The Director of Education & Skills, and Gerry Bates, Head of Children’s Service, Sirona Care and Health, introduced the report.
· The Chair asked about the timescales for a referral for someone with an EHCP to a paediatric assessment, and Members were advised that timeliness for EHCP assessment health contributions was 87% in 6 weeks returned to all services; and that the new ‘Specialist Health Advisors for SEND’ service enabled needs assessments for those children previously unknown to a community health services.
· The Chair asked about timescales of EHCPs and the level of the backlog, and the Director of Education & Skills advised that an ethical approach was taken, approved by the Department for Education, which prioritised a proportion of new cases, which enabled service improvement and responded to highest need, whilst ensuring legacy cases were responded to. Members heard the council was currently working on 60% legacy and 40% new cases. There was a triage system which provided for a fair focus on prioritised cases.

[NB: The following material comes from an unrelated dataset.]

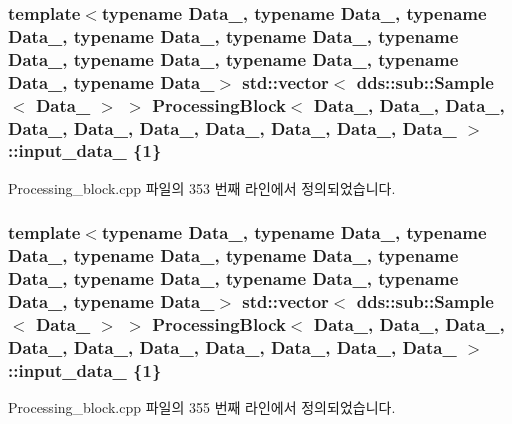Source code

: \subsubsection[{\texorpdfstring{input\+\_\+data\+\_\+1}{input_data_1}}]{\setlength{\rightskip}{0pt plus 5cm}template$<$typename Data\+\_, typename Data\+\_, typename Data\+\_, typename Data\+\_, typename Data\+\_, typename Data\+\_, typename Data\+\_, typename Data\+\_, typename Data\+\_, typename Data\+\_$>$ std\+::vector$<$ dds\+::sub\+::\+Sample$<$ Data\+\_ $>$ $>$ {\bf Processing\+Block}$<$ Data\+\_, Data\+\_, Data\+\_, Data\+\_, Data\+\_, Data\+\_, Data\+\_, Data\+\_, Data\+\_, Data\+\_ $>$\+::input\+\_\+data\+\_ \{1\}}\hypertarget{classProcessingBlock_a6cfd229eb541713b280ce3974353371e}{}\label{classProcessingBlock_a6cfd229eb541713b280ce3974353371e}


Processing\+\_\+block.\+cpp 파일의 353 번째 라인에서 정의되었습니다.

\subsubsection[{\texorpdfstring{input\+\_\+data\+\_\+2}{input_data_2}}]{\setlength{\rightskip}{0pt plus 5cm}template$<$typename Data\+\_, typename Data\+\_, typename Data\+\_, typename Data\+\_, typename Data\+\_, typename Data\+\_, typename Data\+\_, typename Data\+\_, typename Data\+\_, typename Data\+\_$>$ std\+::vector$<$ dds\+::sub\+::\+Sample$<$ Data\+\_ $>$ $>$ {\bf Processing\+Block}$<$ Data\+\_, Data\+\_, Data\+\_, Data\+\_, Data\+\_, Data\+\_, Data\+\_, Data\+\_, Data\+\_, Data\+\_ $>$\+::input\+\_\+data\+\_ \{1\}}\hypertarget{classProcessingBlock_a51dcc687a3cb48a3180b16e2d73aacef}{}\label{classProcessingBlock_a51dcc687a3cb48a3180b16e2d73aacef}


Processing\+\_\+block.\+cpp 파일의 355 번째 라인에서 정의되었습니다.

· The Head of Accessible City advised the Commission that the number of live cases in the system was around 500, and that the Department for Education had undertaken surveys about the impact of COVID-19 on SEND and educational psychologist services, and there had been approximately 20% reduction nationally in the way SEND and educational psychology teams had been able to operate. The Chair noted concern about the figure of 500, that this was similar to three years ago.

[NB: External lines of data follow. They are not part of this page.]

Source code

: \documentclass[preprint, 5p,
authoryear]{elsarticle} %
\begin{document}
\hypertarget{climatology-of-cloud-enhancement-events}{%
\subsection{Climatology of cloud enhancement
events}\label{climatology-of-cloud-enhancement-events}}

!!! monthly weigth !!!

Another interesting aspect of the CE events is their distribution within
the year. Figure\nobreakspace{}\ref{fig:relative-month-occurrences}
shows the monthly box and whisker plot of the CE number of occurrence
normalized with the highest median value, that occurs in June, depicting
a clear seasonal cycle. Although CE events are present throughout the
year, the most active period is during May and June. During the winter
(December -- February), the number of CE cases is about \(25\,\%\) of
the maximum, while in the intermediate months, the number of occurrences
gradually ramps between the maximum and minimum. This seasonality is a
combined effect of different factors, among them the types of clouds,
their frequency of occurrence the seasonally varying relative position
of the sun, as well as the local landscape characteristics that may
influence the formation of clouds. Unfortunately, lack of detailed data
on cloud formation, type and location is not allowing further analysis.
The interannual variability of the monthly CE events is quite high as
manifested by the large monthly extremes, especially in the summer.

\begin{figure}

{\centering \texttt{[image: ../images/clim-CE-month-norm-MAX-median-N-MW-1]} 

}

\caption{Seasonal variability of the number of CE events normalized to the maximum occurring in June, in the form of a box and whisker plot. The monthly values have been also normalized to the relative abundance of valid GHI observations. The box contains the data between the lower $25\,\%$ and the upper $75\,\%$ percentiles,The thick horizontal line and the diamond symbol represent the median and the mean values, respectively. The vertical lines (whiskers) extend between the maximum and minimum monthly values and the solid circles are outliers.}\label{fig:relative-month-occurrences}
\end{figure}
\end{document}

· There was a query whether there was a difference between timescales of assessing children and adults, and Members were advised that there was not data available for this, as the focus was on children and young people up to the age of 25; that the Special Needs Code of Practice spanned from 0-25 year olds.
· There was a discussion about school places, and the Director of Education & Skills advised, in terms of the Specialist Provision Project which aimed to deliver 450 places in the next two years, phase 1 was opened at the start of lockdown which meant delays; and these had now started to be delivered. There were 287 places to be confirmed shortly, which included those delivered as part of phase 2; 163 places would need to be delivered as part of phase 2 which was ongoing. There would be 450 places across the city by April 2023.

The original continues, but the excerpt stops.